*TASK GOAL*
I would like the number of lines in the data that contain the word "samples". Please give that number alone.
————
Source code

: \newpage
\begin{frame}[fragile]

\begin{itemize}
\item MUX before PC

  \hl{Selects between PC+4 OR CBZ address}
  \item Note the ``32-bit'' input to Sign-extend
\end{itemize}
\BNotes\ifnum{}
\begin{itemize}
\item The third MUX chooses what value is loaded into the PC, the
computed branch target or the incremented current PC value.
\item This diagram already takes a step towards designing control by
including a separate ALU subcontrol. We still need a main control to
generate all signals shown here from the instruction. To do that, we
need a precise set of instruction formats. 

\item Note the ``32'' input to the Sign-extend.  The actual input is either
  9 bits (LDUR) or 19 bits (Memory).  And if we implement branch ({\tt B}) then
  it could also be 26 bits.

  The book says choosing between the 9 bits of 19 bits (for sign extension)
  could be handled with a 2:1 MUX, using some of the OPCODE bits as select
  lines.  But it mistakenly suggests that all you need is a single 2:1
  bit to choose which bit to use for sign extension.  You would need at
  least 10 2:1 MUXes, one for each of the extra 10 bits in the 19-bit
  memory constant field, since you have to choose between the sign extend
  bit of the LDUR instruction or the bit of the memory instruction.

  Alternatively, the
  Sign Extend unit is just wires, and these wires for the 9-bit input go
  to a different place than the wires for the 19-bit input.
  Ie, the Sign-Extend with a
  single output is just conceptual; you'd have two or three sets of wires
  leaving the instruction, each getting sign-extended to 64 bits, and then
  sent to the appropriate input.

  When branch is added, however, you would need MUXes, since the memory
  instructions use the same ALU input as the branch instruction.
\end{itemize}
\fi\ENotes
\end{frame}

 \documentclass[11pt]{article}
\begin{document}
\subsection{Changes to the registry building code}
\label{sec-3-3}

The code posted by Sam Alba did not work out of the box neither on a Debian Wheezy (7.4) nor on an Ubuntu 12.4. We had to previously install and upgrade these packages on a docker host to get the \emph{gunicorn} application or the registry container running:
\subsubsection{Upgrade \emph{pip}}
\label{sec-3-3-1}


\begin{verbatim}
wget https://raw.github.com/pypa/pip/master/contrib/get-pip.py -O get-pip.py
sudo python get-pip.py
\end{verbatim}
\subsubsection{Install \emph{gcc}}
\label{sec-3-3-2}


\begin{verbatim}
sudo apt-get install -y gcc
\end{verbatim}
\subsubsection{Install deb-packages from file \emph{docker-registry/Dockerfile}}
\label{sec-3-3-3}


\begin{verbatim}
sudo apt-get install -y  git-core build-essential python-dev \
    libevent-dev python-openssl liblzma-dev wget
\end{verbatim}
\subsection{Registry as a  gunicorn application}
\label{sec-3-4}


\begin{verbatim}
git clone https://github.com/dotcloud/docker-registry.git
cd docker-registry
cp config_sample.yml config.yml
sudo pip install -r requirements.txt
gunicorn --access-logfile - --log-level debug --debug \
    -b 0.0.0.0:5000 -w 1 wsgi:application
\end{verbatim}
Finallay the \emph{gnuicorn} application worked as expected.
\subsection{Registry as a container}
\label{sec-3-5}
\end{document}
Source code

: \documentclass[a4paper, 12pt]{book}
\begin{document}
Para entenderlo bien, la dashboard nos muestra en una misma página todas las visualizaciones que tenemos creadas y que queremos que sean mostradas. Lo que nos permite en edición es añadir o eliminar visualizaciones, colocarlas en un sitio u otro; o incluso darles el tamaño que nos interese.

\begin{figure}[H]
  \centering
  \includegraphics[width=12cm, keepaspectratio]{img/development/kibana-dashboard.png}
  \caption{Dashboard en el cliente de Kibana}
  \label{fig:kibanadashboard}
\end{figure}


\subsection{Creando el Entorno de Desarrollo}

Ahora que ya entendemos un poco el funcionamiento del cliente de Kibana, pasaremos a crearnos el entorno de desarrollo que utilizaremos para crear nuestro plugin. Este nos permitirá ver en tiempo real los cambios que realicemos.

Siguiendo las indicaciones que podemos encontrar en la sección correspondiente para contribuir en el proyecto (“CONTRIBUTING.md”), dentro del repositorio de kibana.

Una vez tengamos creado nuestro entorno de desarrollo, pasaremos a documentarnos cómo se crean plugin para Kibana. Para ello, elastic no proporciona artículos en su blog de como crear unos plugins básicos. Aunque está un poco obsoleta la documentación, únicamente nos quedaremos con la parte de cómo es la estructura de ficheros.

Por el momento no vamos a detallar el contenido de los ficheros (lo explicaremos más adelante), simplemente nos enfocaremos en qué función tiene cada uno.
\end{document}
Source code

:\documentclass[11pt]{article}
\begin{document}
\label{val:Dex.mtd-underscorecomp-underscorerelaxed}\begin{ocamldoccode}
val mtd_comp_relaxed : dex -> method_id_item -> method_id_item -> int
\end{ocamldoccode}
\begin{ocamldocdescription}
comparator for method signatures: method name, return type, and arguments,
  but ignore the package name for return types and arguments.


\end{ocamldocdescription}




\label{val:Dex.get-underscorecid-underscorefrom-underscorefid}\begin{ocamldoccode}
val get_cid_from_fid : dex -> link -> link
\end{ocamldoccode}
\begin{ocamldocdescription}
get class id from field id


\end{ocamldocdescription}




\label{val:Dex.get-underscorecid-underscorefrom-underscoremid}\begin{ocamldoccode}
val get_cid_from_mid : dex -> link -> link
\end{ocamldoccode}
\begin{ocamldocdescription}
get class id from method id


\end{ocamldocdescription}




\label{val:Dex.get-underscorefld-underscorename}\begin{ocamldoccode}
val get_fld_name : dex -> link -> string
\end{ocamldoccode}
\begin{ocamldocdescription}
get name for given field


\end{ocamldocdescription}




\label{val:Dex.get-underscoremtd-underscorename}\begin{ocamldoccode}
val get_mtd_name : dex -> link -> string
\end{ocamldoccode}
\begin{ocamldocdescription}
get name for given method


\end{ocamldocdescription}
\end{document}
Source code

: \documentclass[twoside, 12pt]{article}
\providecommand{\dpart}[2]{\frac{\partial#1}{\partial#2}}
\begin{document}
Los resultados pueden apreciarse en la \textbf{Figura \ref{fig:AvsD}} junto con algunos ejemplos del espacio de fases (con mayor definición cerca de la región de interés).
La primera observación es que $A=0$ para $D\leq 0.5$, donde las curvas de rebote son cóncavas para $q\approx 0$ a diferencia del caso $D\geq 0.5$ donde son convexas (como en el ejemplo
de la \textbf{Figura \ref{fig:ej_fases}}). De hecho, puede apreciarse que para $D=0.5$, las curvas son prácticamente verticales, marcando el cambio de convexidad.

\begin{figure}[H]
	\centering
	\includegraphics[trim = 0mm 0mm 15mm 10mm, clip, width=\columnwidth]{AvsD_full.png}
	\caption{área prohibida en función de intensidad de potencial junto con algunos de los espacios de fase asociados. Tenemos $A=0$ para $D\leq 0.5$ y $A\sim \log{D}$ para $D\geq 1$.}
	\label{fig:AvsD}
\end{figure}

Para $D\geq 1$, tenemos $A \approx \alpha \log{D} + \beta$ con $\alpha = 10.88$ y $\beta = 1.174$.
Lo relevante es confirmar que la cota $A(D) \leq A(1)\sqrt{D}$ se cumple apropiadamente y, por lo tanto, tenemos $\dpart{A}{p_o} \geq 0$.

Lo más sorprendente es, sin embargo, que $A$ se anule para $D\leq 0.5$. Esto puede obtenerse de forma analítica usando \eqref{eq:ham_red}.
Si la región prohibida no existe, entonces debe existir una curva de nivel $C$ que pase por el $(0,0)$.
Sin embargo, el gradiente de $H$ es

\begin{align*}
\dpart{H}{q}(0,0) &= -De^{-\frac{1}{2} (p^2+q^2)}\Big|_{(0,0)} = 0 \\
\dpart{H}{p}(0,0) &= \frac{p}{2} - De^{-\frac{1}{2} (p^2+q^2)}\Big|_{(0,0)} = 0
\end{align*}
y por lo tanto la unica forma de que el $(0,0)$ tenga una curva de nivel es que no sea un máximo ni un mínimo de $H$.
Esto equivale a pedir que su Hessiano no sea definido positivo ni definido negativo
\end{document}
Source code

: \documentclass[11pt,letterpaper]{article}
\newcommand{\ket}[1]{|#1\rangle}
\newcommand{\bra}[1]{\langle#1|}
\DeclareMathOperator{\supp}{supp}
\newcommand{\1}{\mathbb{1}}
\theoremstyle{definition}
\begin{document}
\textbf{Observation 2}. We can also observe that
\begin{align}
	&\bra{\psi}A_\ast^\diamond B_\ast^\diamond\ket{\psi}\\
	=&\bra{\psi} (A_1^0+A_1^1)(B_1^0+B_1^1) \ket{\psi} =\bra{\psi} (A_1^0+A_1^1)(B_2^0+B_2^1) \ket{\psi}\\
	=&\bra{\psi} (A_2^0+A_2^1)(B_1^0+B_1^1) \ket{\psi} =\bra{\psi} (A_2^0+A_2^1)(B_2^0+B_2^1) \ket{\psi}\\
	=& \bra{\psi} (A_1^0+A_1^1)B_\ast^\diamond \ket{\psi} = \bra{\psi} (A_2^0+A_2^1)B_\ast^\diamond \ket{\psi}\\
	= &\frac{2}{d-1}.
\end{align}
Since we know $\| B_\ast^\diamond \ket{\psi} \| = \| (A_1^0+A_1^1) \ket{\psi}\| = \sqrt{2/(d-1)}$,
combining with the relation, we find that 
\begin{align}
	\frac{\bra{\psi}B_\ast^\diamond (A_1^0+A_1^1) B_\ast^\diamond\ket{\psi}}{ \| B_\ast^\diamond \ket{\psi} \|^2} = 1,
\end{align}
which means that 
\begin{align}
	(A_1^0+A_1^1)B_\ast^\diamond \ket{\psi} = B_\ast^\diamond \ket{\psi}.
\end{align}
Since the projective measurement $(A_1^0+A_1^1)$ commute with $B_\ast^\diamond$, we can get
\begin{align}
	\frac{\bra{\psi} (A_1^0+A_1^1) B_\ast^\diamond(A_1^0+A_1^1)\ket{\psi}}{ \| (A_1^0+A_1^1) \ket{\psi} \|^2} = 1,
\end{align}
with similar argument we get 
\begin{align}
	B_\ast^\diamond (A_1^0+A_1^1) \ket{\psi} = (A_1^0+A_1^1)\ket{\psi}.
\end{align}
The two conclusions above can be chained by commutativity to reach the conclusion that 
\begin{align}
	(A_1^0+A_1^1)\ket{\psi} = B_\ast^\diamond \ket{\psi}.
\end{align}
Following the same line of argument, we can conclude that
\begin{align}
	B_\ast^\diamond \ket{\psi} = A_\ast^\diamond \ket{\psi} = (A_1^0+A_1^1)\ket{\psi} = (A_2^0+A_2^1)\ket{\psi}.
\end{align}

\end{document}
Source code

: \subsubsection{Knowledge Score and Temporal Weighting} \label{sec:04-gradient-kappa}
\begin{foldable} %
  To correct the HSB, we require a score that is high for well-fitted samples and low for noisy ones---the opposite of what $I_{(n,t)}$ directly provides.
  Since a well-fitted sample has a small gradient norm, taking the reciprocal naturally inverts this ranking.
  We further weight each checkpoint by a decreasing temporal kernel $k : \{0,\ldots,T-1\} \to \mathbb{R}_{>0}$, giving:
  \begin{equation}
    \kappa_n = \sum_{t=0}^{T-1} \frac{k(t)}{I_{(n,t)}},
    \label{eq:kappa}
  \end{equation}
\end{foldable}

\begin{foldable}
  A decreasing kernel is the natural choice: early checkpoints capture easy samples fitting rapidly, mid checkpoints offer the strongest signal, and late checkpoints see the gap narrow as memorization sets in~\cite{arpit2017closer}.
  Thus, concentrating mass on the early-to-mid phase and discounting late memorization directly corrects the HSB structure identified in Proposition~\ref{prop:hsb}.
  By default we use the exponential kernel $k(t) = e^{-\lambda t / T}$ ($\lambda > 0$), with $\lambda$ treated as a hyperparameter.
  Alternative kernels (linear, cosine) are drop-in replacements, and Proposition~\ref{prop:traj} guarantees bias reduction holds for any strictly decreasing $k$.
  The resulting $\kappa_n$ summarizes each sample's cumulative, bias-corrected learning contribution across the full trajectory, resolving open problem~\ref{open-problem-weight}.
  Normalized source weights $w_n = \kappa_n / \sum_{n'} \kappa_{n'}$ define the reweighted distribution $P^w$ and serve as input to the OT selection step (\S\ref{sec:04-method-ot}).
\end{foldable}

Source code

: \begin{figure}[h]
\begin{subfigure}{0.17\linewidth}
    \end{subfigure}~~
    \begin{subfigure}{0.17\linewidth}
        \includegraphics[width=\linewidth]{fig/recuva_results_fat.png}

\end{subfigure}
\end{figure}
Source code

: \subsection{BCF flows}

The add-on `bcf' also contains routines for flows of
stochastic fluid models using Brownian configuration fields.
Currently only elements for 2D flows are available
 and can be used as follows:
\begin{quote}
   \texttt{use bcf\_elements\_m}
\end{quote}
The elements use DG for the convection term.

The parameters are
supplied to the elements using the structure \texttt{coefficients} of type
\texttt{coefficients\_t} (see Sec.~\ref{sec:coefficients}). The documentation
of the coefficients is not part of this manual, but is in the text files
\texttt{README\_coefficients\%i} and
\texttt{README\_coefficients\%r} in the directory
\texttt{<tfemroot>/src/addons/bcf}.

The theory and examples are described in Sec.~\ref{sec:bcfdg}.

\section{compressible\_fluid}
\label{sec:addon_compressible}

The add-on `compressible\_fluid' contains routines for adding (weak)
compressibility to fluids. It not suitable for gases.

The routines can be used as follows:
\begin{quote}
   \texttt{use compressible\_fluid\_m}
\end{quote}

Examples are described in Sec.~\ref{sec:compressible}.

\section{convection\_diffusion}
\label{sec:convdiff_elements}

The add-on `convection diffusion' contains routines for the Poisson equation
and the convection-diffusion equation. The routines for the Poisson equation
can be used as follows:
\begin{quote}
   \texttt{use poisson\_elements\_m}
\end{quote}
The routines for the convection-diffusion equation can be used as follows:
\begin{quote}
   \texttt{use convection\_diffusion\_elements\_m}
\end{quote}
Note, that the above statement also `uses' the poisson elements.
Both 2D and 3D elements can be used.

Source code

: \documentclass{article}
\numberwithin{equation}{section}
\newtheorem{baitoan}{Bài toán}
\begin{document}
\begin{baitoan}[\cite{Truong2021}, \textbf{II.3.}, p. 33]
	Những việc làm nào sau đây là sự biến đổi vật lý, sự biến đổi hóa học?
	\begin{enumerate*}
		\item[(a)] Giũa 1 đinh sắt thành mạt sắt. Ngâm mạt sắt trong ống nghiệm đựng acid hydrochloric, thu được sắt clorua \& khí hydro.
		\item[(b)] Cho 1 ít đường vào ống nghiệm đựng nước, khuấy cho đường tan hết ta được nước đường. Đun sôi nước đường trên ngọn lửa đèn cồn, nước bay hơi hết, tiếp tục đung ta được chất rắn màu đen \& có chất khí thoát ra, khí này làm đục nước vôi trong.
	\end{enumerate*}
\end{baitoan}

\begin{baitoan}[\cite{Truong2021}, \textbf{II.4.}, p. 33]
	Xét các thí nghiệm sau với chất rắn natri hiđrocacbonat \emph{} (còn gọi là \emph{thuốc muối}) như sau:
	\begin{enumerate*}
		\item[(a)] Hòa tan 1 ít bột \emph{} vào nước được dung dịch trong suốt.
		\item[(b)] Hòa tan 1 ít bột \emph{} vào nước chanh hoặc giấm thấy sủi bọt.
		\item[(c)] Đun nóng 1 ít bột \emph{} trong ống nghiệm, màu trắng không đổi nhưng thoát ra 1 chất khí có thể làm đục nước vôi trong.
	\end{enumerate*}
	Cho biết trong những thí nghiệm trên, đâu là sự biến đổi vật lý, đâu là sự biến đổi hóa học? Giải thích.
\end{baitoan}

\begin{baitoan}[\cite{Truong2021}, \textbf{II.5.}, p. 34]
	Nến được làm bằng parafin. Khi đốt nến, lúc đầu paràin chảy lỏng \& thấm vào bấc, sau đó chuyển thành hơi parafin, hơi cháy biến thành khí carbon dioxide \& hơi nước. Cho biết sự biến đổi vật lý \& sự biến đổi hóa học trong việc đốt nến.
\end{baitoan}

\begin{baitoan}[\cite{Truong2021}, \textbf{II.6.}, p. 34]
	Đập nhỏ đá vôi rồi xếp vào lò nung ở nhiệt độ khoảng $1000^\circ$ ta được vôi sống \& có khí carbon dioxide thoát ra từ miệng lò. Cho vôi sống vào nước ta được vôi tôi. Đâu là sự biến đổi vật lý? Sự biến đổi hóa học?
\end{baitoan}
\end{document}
————
*THE ANSWER*
2